**Records contained in a dataset**

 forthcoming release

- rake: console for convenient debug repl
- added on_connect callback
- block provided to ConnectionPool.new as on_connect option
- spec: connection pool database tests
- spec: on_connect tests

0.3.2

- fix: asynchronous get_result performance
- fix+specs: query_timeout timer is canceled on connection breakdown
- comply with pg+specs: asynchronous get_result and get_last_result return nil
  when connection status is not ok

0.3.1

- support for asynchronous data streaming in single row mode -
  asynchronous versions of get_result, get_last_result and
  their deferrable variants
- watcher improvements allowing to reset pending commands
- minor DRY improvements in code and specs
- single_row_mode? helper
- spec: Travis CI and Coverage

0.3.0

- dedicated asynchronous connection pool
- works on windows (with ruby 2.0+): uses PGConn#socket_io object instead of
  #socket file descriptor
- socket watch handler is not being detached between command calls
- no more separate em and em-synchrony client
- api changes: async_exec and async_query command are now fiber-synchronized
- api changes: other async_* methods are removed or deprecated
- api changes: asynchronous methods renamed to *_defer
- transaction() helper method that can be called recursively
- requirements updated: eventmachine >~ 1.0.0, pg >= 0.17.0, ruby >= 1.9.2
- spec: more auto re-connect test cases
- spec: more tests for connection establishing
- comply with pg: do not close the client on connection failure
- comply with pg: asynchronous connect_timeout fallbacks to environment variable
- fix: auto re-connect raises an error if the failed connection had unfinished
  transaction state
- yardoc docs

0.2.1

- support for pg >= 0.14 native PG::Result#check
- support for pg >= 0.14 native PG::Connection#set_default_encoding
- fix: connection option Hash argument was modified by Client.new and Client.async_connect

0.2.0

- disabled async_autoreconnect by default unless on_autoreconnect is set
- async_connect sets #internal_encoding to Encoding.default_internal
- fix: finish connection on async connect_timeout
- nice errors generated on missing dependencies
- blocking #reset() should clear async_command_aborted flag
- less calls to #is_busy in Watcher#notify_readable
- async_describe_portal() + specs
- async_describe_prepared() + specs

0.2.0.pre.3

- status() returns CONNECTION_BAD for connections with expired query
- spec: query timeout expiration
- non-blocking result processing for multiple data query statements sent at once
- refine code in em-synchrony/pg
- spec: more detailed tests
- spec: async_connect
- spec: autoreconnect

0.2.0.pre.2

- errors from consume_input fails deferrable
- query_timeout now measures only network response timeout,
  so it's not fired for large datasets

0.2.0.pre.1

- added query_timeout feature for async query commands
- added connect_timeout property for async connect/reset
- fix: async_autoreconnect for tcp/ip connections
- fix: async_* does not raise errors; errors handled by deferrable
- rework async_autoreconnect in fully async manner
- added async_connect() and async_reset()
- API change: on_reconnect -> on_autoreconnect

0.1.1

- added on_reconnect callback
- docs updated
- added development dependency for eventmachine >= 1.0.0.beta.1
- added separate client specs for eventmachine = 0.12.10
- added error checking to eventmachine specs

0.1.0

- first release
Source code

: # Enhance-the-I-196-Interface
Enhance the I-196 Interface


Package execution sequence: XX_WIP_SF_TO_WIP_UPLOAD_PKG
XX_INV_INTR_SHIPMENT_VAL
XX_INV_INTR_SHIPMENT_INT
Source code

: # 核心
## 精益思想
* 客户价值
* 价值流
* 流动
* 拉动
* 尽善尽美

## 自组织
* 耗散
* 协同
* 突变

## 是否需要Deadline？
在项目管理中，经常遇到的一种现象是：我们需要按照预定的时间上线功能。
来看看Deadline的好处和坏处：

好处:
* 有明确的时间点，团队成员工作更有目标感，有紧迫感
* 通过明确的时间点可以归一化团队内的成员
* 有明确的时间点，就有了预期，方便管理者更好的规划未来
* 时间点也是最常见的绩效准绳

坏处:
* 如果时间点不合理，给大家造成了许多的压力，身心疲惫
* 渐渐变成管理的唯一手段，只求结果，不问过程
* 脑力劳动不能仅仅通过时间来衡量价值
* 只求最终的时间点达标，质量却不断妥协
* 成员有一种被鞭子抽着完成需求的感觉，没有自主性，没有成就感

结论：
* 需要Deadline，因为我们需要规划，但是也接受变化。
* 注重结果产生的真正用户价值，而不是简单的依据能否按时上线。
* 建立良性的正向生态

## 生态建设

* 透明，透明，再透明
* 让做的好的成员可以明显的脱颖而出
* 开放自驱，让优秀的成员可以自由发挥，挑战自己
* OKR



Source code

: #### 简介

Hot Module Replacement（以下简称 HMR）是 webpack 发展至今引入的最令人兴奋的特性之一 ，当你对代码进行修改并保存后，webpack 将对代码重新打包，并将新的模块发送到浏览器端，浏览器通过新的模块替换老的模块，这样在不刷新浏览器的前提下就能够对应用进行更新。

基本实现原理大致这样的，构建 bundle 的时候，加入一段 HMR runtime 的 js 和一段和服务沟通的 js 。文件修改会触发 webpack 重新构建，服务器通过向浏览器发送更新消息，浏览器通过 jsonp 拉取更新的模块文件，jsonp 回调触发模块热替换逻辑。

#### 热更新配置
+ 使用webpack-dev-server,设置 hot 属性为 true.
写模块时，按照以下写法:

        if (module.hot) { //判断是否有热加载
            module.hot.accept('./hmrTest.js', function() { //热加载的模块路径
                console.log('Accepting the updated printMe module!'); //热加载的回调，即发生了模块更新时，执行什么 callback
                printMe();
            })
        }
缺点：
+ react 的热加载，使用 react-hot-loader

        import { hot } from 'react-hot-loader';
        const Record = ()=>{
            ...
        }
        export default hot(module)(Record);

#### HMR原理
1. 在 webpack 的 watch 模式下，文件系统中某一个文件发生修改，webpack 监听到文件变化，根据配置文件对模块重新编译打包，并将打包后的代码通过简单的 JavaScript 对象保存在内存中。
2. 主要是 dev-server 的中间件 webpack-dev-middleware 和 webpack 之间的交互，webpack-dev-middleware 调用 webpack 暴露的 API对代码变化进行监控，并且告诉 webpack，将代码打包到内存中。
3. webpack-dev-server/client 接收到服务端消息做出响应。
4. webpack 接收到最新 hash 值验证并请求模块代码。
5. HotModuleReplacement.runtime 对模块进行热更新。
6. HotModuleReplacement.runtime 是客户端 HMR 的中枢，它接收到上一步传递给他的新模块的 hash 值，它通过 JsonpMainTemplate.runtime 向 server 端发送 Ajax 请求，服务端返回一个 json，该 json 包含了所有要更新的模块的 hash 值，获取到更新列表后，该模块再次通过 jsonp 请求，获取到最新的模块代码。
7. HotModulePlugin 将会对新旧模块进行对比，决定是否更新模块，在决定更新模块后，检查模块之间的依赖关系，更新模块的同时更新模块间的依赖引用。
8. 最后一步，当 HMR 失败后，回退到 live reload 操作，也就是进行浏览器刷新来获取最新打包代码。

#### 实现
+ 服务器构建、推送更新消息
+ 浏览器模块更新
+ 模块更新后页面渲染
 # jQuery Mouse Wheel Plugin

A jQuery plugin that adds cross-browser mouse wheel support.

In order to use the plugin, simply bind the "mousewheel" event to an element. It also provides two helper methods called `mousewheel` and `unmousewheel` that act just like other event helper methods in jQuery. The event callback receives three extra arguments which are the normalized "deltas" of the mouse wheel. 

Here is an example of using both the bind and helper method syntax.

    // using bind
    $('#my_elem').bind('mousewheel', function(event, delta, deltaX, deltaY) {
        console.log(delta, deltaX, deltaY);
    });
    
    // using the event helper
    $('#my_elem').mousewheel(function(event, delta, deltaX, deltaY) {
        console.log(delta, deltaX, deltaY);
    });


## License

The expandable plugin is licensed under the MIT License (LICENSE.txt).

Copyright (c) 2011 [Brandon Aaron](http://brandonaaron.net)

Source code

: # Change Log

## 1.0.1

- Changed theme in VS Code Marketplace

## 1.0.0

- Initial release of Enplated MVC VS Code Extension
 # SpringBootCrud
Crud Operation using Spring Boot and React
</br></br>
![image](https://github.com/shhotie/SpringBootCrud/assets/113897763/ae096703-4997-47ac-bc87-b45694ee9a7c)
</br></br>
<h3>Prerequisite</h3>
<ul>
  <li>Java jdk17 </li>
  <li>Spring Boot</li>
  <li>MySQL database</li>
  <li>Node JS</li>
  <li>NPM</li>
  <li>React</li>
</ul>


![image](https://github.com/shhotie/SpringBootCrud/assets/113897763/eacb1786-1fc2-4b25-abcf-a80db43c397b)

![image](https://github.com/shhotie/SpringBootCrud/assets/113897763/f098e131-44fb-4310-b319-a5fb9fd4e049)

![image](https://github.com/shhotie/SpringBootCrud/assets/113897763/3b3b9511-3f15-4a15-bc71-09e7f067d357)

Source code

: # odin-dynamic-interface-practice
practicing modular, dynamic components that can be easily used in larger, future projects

**EXERCISE DETAILS**
Start with the first line of the data and print every line exactly. The line containing "- fix+specs: query_timeout" is the last one to include.

**ANSWER SPACE**
 forthcoming release

- rake: console for convenient debug repl
- added on_connect callback
- block provided to ConnectionPool.new as on_connect option
- spec: connection pool database tests
- spec: on_connect tests

0.3.2

- fix: asynchronous get_result performance
- fix+specs: query_timeout timer is canceled on connection breakdown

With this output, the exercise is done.